Heteroskedastyczność odnosi się do sytuacji, w których wariancja reszt jest nierówna w zakresie zmierzonych wartości. Podczas przeprowadzania analizy regresji heteroskedastyczność skutkuje nierównym rozrzutem reszt (znanym również jako termin błędu).
Jak zachodzi heteroskedastyczność?
W statystyce heteroskedastyczność (lub heteroskedastyczność) ma miejsce gdy odchylenia standardowe przewidywanej zmiennej, monitorowane na różnych wartościach zmiennej niezależnej lub związane z wcześniejszymi okresami, nie są stałe. … Heteroskedastyczność często występuje w dwóch formach: warunkowej i bezwarunkowej.
Co się stanie, jeśli masz heteroskedastyczność?
Gdy w analizie regresji występuje heteroskedastyczność, trudno jest zaufać wynikom analizy.
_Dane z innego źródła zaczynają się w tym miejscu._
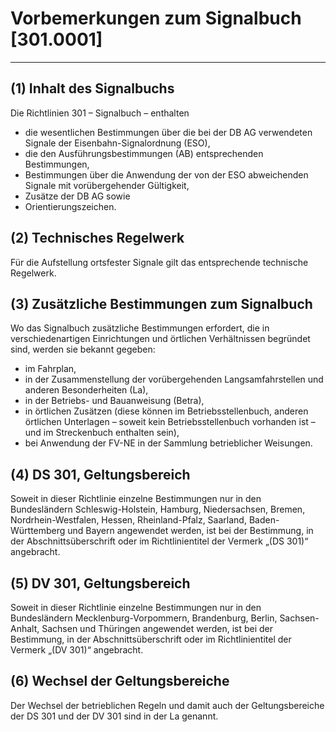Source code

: # Vorbemerkungen zum Signalbuch [301.0001]

---
 
## (1) Inhalt des Signalbuchs

Die Richtlinien 301 – Signalbuch – enthalten
- die wesentlichen Bestimmungen über die bei der DB AG verwendeten Signale der Eisenbahn-Signalordnung (ESO),
- die den Ausführungsbestimmungen (AB) entsprechenden Bestimmungen,
- Bestimmungen über die Anwendung der von der ESO abweichenden Signale mit vorübergehender Gültigkeit,
- Zusätze der DB AG sowie
- Orientierungszeichen.

## (2) Technisches Regelwerk

Für die Aufstellung ortsfester Signale gilt das entsprechende technische Regelwerk.

## (3) Zusätzliche Bestimmungen zum Signalbuch

Wo das Signalbuch zusätzliche Bestimmungen erfordert, die in verschiedenartigen
Einrichtungen und örtlichen Verhältnissen begründet sind, werden sie bekannt gegeben:
- im Fahrplan,
- in der Zusammenstellung der vorübergehenden Langsamfahrstellen und anderen Besonderheiten (La),
- in der Betriebs- und Bauanweisung (Betra),
- in örtlichen Zusätzen (diese können im Betriebsstellenbuch, anderen örtlichen
Unterlagen – soweit kein Betriebsstellenbuch vorhanden ist – und im Streckenbuch enthalten sein),
- bei Anwendung der FV-NE in der Sammlung betrieblicher Weisungen.

## (4) DS 301, Geltungsbereich

Soweit in dieser Richtlinie einzelne Bestimmungen nur in den Bundesländern
Schleswig-Holstein, Hamburg, Niedersachsen, Bremen, Nordrhein-Westfalen,
Hessen, Rheinland-Pfalz, Saarland, Baden-Württemberg und Bayern angewendet
werden, ist bei der Bestimmung, in der Abschnittsüberschrift oder im
Richtlinientitel der Vermerk „(DS 301)“ angebracht.

## (5) DV 301, Geltungsbereich

Soweit in dieser Richtlinie einzelne Bestimmungen nur in den Bundesländern
Mecklenburg-Vorpommern, Brandenburg, Berlin, Sachsen-Anhalt, Sachsen
und Thüringen angewendet werden, ist bei der Bestimmung, in der Abschnittsüberschrift
oder im Richtlinientitel der Vermerk „(DV 301)“ angebracht.

## (6) Wechsel der Geltungsbereiche

Der Wechsel der betrieblichen Regeln und damit auch der Geltungsbereiche
der DS 301 und der DV 301 sind in der La genannt.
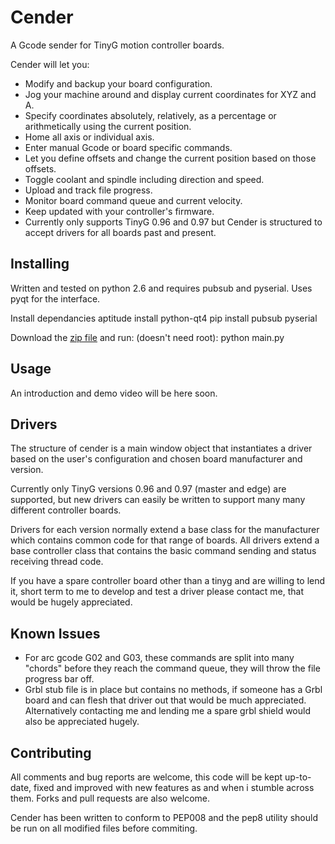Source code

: Cender
======

A Gcode sender for TinyG motion controller boards.

Cender will let you:
* Modify and backup your board configuration.
* Jog your machine around and display current coordinates for XYZ and A.
* Specify coordinates absolutely, relatively, as a percentage or arithmetically using the current position.
* Home all axis or individual axis.
* Enter manual Gcode or board specific commands.
* Let you define offsets and change the current position based on those offsets.
* Toggle coolant and spindle including direction and speed.
* Upload and track file progress.
* Monitor board command queue and current velocity.
* Keep updated with your controller's firmware.
* Currently only supports TinyG 0.96 and 0.97 but Cender is structured to accept drivers for all boards past and present.


Installing
------------
Written and tested on python 2.6 and requires pubsub and pyserial.
Uses pyqt for the interface.

Install dependancies
	aptitude install python-qt4
	pip install pubsub pyserial

Download the [zip file](https://github.com/dougle/Cender/archive/master.zip) and run: (doesn't need root):
	python main.py


Usage
-----
An introduction and demo video will be here soon.


Drivers
---------
The structure of cender is a main window object that instantiates a driver based on the user's configuration and chosen board manufacturer and version.

Currently only TinyG versions 0.96 and 0.97 (master and edge) are supported, but new drivers can easily be written to support many many different controller boards.

Drivers for each version normally extend a base class for the manufacturer which contains common code for that range of boards. All drivers extend a base controller class that contains the basic command sending and status receiving thread code.

If you have a spare controller board other than a tinyg and are willing to lend it, short term to me to develop and test a driver please contact me, that would be hugely appreciated.


Known Issues
------------
* For arc gcode G02 and G03, these commands are split into many "chords" before they reach the command queue, they will throw the file progress bar off.
* Grbl stub file is in place but contains no methods, if someone has a Grbl board and can flesh that driver out that would be much appreciated. Alternatively contacting me and lending me a spare grbl shield would also be appreciated hugely.


Contributing
------------
All comments and bug reports are welcome, this code will be kept up-to-date, fixed and improved with new features as and when i stumble across them. Forks and pull requests are also welcome.

Cender has been written to conform to PEP008 and the pep8 utility should be run on all modified files before commiting.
W szczególności heteroskedastyczność zwiększa wariancję oszacowań współczynnika regresji, ale model regresji tego nie wychwytuje.
Jak heteroskedastyczność wpływa na testowanie hipotez?
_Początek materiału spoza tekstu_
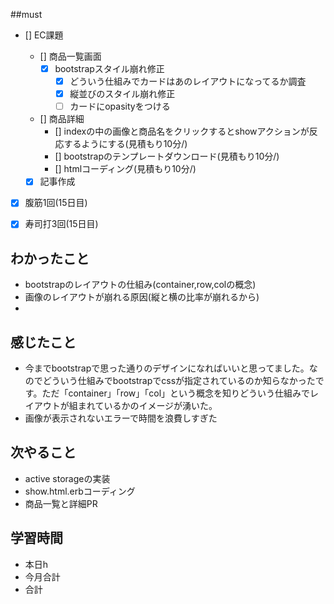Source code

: 
##must
- [] EC課題
   - [] 商品一覧画面
     - [x] bootstrapスタイル崩れ修正
        - [x] どういう仕組みでカードはあのレイアウトになってるか調査
        - [x] 縦並びのスタイル崩れ修正
        - [ ] カードにopasityをつける
   - [] 商品詳細  
     - [] indexの中の画像と商品名をクリックするとshowアクションが反応するようにする(見積もり10分/)
     - [] bootstrapのテンプレートダウンロード(見積もり10分/)
     - [] htmlコーディング(見積もり10分/)
  
  - [x] 記事作成
      
- [x] 腹筋1回(15日目)
- [x] 寿司打3回(15日目)


## わかったこと
- bootstrapのレイアウトの仕組み(container,row,colの概念)
- 画像のレイアウトが崩れる原因(縦と横の比率が崩れるから)
- 



## 感じたこと
- 今までbootstrapで思った通りのデザインになればいいと思ってました。なのでどういう仕組みでbootstrapでcssが指定されているのか知らなかったです。ただ「container」「row」「col」という概念を知りどういう仕組みでレイアウトが組まれているかのイメージが湧いた。
- 画像が表示されないエラーで時間を浪費しすぎた

## 次やること
  - active storageの実装
  - show.html.erbコーディング
  - 商品一覧と詳細PR

 

## 学習時間
  - 本日h
  - 今月合計
  - 合計
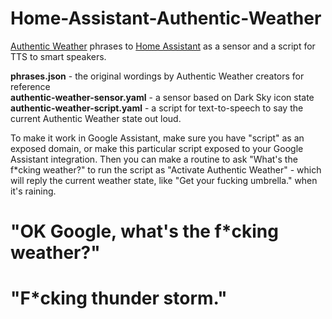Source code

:# Home-Assistant-Authentic-Weather
[Authentic Weather](http://authenticweather.com/) phrases to [Home Assistant](https://www.home-assistant.io/) as a sensor and a script for TTS to smart speakers. 

**phrases.json** - the original wordings by Authentic Weather creators for reference\
**authentic-weather-sensor.yaml** - a sensor based on Dark Sky icon state\
**authentic-weather-script.yaml** - a script for text-to-speech to say the current Authentic Weather state out loud. 

To make it work in Google Assistant, make sure you have "script" as an exposed domain, or make this particular script exposed to your Google Assistant integration. 
Then you can make a routine to ask "What's the f*cking weather?" to run the script as "Activate Authentic Weather" - which will reply the current weather state, like "Get your fucking umbrella." when it's raining. 

# "OK Google, what's the f*cking weather?"
# "F*cking thunder storm."
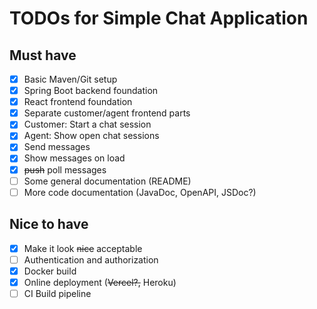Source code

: # TODOs for Simple Chat Application
## Must have
- [x] Basic Maven/Git setup
- [x] Spring Boot backend foundation
- [x] React frontend foundation
- [x] Separate customer/agent frontend parts
- [x] Customer: Start a chat session
- [x] Agent: Show open chat sessions
- [x] Send messages
- [x] Show messages on load
- [x] ~~push~~ poll messages
- [ ] Some general documentation (README)
- [ ] More code documentation (JavaDoc, OpenAPI, JSDoc?)

## Nice to have
- [x] Make it look ~~nice~~ acceptable
- [ ] Authentication and authorization
- [x] Docker build
- [x] Online deployment (~~Vercel?,~~ Heroku)
- [ ] CI Build pipeline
Heteroskedastyczność wpływa na wyniki na dwa sposoby: Estymator OLS nie jest wydajny (nie ma minimalnej wariancji). … Błędy standardowe raportowane na wyjściu SHAZAM nie wprowadzają żadnej korekty dla heteroskedastyczności - więc błędne wnioski mogą zostać wyciągnięte, jeśli zostaną użyte w testach hipotez.
Jak traktuje się heteroskedastyczność?
Ważonyregresja Ideą jest nadanie małych wag obserwacjom związanym z wyższymi wariancjami, aby zmniejszyć ich kwadraty reszt. Regresja ważona minimalizuje sumę ważonych kwadratów reszt. Kiedy używasz prawidłowych wag, heteroskedastyczność zostaje zastąpiona homoskedastycznością.